Specifically, to reproduce:

Set up INTER using beckhoff-level simulation (problem does not occur with a beckhoff real-axis simulation as per the existing beckhoff system tests - it needs virtual axes to cause the problem)
Change sample_y (or another virtual axis such as measurement_angle) to 20
caput MOT:MTR0802 19 && caput MOT:MTR0802 18 (assuming MOT:MTR0802 is sample_y)
- i.e. a move to 19 that then gets retargeted to 18 mid-move
Beckhoff virtual axes will correctly receive a new setpoint of 18 after the initial move finishes (checked using XAE) but will ignore it. Beckhoff "real" axes and galils etc will correctly move to 18.
- Note the motor record handles the retargeting stuff, so 18 isn't actually sent to the beckhoff immediately, rather it is sent soon after the initial move to 19 completes. Delay is approx 70ms.

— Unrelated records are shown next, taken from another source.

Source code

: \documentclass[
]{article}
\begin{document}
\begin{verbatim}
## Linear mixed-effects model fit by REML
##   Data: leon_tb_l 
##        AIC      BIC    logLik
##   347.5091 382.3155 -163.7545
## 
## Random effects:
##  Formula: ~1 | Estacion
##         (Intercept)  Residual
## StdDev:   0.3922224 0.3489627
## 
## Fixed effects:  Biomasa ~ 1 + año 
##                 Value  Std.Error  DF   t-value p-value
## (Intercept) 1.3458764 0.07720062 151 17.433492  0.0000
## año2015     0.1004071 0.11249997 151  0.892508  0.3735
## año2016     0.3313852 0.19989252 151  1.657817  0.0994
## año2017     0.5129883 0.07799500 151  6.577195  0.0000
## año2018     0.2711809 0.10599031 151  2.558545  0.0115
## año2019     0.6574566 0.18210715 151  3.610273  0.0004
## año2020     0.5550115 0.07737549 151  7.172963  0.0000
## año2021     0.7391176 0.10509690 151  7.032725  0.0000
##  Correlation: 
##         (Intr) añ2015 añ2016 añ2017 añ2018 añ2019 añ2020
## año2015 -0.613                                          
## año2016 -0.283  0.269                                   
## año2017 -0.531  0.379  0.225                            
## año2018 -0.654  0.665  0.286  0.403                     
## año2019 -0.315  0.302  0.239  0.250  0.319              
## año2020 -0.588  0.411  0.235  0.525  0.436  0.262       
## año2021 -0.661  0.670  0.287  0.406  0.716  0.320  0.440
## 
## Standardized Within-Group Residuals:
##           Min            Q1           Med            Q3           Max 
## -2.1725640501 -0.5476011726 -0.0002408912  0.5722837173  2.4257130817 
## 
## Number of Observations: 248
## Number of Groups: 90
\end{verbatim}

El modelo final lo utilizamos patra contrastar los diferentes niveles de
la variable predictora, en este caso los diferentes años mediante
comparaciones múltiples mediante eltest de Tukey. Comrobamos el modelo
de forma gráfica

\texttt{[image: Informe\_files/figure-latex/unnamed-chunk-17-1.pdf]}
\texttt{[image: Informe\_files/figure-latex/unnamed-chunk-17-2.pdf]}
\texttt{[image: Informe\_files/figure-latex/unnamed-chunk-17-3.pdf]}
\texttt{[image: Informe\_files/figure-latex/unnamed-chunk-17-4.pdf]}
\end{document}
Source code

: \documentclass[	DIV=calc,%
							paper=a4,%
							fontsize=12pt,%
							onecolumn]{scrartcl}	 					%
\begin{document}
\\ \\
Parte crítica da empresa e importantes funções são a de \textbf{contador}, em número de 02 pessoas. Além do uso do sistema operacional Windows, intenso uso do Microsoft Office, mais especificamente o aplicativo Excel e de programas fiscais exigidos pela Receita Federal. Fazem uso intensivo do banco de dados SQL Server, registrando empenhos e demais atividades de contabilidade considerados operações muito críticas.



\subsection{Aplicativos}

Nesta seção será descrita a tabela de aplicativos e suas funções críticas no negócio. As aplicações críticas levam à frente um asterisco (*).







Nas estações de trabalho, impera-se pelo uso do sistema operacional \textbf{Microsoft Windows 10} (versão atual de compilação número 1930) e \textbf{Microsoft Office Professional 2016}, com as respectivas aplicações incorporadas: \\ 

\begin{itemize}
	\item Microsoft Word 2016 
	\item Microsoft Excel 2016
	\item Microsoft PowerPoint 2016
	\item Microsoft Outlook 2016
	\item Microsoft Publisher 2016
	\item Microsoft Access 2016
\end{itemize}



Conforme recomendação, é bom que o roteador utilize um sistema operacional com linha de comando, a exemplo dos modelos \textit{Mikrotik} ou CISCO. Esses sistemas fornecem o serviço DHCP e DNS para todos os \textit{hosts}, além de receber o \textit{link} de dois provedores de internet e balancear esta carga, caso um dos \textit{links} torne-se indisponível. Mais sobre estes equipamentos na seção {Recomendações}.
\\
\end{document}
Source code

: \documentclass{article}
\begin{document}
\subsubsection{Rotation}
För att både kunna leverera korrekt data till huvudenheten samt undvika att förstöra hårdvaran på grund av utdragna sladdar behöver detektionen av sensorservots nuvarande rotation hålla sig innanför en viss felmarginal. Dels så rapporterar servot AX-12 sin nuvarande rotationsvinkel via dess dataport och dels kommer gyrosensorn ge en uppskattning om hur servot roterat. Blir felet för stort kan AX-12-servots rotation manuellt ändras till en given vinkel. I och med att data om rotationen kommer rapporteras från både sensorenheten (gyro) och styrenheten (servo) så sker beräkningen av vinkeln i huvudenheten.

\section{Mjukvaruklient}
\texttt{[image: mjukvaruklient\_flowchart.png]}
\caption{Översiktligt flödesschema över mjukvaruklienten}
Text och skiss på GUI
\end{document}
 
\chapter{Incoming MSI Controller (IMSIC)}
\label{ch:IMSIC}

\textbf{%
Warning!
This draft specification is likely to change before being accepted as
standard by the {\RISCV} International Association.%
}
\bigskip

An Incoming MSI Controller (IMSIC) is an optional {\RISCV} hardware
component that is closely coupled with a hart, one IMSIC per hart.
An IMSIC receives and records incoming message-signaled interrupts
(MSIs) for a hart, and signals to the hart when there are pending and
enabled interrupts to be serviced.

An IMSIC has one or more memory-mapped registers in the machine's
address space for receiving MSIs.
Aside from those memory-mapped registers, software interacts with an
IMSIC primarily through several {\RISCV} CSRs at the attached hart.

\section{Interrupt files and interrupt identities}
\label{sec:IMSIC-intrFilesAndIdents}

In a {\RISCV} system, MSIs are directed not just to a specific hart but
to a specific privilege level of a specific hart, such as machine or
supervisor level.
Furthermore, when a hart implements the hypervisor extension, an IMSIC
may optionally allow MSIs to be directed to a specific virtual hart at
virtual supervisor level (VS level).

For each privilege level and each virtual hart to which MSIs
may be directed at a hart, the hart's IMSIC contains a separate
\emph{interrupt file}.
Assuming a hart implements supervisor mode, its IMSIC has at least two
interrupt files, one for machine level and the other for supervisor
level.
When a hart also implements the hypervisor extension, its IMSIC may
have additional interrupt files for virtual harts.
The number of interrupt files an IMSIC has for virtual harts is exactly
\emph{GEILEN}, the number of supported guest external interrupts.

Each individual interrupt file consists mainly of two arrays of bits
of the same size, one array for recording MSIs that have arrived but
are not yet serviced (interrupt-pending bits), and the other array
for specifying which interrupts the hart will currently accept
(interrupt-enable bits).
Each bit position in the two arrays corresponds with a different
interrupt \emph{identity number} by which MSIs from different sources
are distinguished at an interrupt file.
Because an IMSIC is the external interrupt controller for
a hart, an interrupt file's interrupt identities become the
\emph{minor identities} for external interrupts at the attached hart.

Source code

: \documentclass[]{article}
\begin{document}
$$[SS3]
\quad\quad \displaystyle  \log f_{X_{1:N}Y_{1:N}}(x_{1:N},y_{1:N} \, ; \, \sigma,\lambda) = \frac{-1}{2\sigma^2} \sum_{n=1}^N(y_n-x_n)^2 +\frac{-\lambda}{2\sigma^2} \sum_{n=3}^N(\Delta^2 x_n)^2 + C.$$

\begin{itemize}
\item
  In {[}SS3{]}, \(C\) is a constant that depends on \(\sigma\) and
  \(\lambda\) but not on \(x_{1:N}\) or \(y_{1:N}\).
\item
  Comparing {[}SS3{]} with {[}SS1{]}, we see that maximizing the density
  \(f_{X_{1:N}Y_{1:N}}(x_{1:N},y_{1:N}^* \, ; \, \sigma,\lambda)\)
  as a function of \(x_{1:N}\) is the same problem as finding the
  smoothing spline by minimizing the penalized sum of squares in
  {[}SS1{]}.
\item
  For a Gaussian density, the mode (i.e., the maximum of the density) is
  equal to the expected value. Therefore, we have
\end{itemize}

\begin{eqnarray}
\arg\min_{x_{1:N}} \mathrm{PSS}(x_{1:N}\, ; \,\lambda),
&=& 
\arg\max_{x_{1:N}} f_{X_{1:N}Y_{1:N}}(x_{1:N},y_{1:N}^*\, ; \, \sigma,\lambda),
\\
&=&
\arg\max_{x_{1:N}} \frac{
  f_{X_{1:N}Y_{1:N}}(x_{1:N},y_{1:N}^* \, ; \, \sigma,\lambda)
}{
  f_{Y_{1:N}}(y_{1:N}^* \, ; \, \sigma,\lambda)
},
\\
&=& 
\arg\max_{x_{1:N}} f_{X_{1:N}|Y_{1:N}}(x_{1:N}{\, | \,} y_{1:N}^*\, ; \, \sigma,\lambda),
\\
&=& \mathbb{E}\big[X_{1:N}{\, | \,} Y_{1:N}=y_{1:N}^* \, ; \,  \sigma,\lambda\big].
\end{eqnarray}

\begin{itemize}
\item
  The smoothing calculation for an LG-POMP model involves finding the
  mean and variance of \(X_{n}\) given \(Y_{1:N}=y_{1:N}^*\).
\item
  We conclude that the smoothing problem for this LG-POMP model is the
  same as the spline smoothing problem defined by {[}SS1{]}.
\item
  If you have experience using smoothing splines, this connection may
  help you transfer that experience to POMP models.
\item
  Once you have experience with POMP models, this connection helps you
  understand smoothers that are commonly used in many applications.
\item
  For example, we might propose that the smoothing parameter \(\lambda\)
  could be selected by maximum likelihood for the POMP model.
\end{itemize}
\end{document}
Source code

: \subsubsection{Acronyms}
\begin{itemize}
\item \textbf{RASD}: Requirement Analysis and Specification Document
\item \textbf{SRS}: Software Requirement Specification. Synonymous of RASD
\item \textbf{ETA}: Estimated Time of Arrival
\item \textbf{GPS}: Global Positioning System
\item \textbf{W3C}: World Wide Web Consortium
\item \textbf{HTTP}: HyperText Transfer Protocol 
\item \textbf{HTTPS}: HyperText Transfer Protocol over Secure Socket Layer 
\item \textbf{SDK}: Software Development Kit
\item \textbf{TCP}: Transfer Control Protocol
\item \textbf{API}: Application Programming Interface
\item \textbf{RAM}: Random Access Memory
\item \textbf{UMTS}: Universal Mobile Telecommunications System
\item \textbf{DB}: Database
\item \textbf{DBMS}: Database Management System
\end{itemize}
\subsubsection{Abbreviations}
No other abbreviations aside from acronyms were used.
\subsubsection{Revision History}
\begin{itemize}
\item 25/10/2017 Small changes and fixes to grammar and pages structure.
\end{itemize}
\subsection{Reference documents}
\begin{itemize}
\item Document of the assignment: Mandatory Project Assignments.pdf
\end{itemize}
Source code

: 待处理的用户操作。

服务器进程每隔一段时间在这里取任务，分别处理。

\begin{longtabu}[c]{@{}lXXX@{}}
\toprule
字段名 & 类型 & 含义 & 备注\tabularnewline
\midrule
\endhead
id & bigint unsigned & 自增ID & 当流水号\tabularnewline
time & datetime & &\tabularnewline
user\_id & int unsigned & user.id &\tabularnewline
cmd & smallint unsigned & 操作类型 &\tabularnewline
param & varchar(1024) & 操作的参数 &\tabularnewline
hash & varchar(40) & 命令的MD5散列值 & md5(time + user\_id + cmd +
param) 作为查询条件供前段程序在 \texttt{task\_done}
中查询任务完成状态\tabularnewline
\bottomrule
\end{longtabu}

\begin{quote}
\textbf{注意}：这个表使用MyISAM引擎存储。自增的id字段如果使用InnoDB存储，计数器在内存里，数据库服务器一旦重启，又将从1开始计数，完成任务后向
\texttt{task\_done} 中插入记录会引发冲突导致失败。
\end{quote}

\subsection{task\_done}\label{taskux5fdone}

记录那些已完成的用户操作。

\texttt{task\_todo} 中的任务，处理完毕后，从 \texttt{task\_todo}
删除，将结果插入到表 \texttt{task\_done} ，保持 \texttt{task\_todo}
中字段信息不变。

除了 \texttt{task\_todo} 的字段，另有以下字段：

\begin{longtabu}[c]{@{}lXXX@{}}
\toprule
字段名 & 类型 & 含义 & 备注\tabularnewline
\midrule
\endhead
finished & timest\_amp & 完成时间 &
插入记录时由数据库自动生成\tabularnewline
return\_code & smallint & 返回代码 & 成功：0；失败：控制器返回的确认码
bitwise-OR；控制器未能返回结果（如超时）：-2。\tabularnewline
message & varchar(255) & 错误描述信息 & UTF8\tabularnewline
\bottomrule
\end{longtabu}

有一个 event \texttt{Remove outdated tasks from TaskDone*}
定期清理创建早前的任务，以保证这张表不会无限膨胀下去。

Therefore I think the problem here is that the beckhoff is reporting that the initial move is "complete" too soon - before it is actually ready to accept a subsequent move command.

Notes to self if we want to try to hide/compensate for this problem in the IBEX side rather than fixing it on the beckhoff end:

Try .DLY field of motor record - see if this helps? Unclear whether this delay would get added between two moves caused by retargeting, or whether it will only get added right at the end.
Enabling retries on the relevant axis might be enough to hide the problem, the delay between multiple retries might be sufficient to allow the beckhoff to accept a new move. This is really hacky and horrible though, and not sure whether it might cause some nasty side-effects.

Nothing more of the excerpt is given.